● Try it
Return the full listing, keeping every line exactly as it is.
....................
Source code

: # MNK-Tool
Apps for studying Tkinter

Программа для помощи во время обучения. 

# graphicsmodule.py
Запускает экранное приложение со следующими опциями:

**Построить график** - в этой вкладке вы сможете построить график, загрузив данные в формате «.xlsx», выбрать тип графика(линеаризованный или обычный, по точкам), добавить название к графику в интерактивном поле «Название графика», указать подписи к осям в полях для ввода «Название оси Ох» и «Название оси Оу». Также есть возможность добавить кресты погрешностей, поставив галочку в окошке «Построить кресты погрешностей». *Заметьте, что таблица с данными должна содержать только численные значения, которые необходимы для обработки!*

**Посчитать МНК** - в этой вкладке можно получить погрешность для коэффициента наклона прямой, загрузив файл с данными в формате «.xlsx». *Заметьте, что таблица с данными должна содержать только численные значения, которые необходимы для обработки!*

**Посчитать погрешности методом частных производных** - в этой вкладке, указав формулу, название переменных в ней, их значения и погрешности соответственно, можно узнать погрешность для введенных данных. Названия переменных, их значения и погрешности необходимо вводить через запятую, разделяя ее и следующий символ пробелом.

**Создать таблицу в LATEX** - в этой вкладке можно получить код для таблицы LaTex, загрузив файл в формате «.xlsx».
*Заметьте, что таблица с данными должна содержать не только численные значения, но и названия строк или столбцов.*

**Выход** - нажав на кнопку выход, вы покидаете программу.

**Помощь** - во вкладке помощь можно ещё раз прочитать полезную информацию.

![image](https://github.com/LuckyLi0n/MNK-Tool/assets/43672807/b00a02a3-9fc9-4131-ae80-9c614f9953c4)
....................
● Problem solution
Source code

: # MNK-Tool
Apps for studying Tkinter

Программа для помощи во время обучения. 

# graphicsmodule.py
Запускает экранное приложение со следующими опциями:

**Построить график** - в этой вкладке вы сможете построить график, загрузив данные в формате «.xlsx», выбрать тип графика(линеаризованный или обычный, по точкам), добавить название к графику в интерактивном поле «Название графика», указать подписи к осям в полях для ввода «Название оси Ох» и «Название оси Оу». Также есть возможность добавить кресты погрешностей, поставив галочку в окошке «Построить кресты погрешностей». *Заметьте, что таблица с данными должна содержать только численные значения, которые необходимы для обработки!*

**Посчитать МНК** - в этой вкладке можно получить погрешность для коэффициента наклона прямой, загрузив файл с данными в формате «.xlsx». *Заметьте, что таблица с данными должна содержать только численные значения, которые необходимы для обработки!*

**Посчитать погрешности методом частных производных** - в этой вкладке, указав формулу, название переменных в ней, их значения и погрешности соответственно, можно узнать погрешность для введенных данных. Названия переменных, их значения и погрешности необходимо вводить через запятую, разделяя ее и следующий символ пробелом.

**Создать таблицу в LATEX** - в этой вкладке можно получить код для таблицы LaTex, загрузив файл в формате «.xlsx».
*Заметьте, что таблица с данными должна содержать не только численные значения, но и названия строк или столбцов.*

**Выход** - нажав на кнопку выход, вы покидаете программу.

**Помощь** - во вкладке помощь можно ещё раз прочитать полезную информацию.

![image](https://github.com/LuckyLi0n/MNK-Tool/assets/43672807/b00a02a3-9fc9-4131-ae80-9c614f9953c4)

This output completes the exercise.